§ **Records provided**

::::

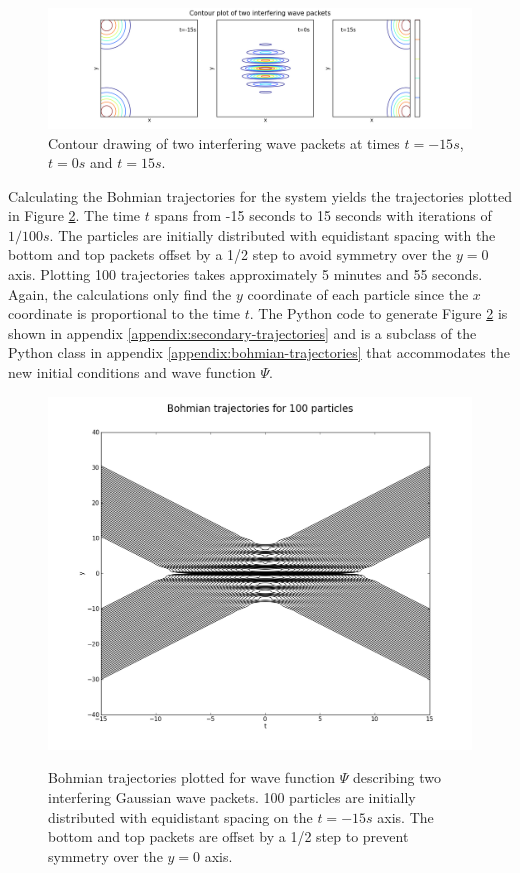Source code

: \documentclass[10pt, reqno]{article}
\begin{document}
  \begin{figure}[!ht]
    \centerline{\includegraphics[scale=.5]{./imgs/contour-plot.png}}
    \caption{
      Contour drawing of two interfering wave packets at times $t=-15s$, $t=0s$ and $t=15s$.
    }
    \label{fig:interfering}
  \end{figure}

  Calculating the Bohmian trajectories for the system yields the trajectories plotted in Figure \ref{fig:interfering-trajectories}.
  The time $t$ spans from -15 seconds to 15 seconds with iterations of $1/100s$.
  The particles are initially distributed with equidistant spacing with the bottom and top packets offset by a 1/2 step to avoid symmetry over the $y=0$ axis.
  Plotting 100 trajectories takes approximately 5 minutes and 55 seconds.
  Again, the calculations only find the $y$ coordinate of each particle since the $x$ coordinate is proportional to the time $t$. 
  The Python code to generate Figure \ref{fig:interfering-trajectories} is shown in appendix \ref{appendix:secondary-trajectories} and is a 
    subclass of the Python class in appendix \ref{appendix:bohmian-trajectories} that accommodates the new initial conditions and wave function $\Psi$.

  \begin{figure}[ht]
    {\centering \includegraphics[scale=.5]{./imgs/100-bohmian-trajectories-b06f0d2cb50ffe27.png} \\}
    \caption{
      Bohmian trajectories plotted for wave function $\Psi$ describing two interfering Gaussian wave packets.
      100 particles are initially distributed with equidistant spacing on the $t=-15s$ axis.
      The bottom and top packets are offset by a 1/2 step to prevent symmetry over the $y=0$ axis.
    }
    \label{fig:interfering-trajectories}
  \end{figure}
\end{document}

::::

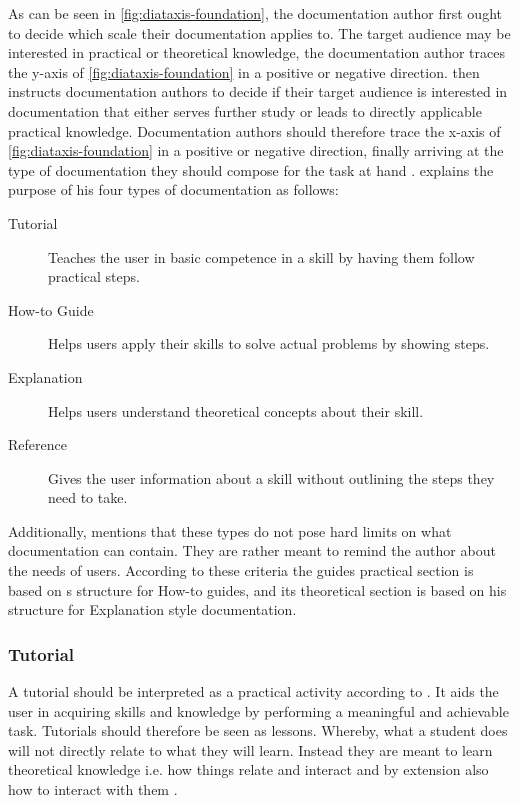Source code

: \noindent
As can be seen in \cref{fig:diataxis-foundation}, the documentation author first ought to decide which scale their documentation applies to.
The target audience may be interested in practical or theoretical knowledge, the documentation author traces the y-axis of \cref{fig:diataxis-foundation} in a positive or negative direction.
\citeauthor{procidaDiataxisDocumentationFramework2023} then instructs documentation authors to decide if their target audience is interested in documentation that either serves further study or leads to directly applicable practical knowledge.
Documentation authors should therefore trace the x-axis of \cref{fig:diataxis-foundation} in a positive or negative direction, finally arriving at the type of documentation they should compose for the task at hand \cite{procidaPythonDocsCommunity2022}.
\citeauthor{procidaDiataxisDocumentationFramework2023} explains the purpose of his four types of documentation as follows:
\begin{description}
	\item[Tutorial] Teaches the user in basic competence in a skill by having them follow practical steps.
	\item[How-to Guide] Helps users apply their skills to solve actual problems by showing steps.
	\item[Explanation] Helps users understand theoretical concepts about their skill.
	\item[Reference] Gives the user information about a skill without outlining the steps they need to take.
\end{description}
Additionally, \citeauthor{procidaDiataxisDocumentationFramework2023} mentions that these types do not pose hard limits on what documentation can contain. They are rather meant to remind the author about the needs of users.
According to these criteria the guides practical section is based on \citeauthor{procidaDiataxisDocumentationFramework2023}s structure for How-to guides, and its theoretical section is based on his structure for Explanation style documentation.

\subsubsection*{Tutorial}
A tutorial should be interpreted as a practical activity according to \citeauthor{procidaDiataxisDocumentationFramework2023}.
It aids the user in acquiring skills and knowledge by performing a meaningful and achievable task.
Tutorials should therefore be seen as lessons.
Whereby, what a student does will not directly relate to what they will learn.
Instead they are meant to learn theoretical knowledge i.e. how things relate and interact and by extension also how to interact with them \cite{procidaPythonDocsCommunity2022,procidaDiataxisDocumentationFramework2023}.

::::

§ **Problem to work on**
Which lines above include "users"? Show each of them by copying it.

§ **Answer below**
	\item[How-to Guide] Helps users apply their skills to solve actual problems by showing steps.
	\item[Explanation] Helps users understand theoretical concepts about their skill.
Additionally, \citeauthor{procidaDiataxisDocumentationFramework2023} mentions that these types do not pose hard limits on what documentation can contain. They are rather meant to remind the author about the needs of users.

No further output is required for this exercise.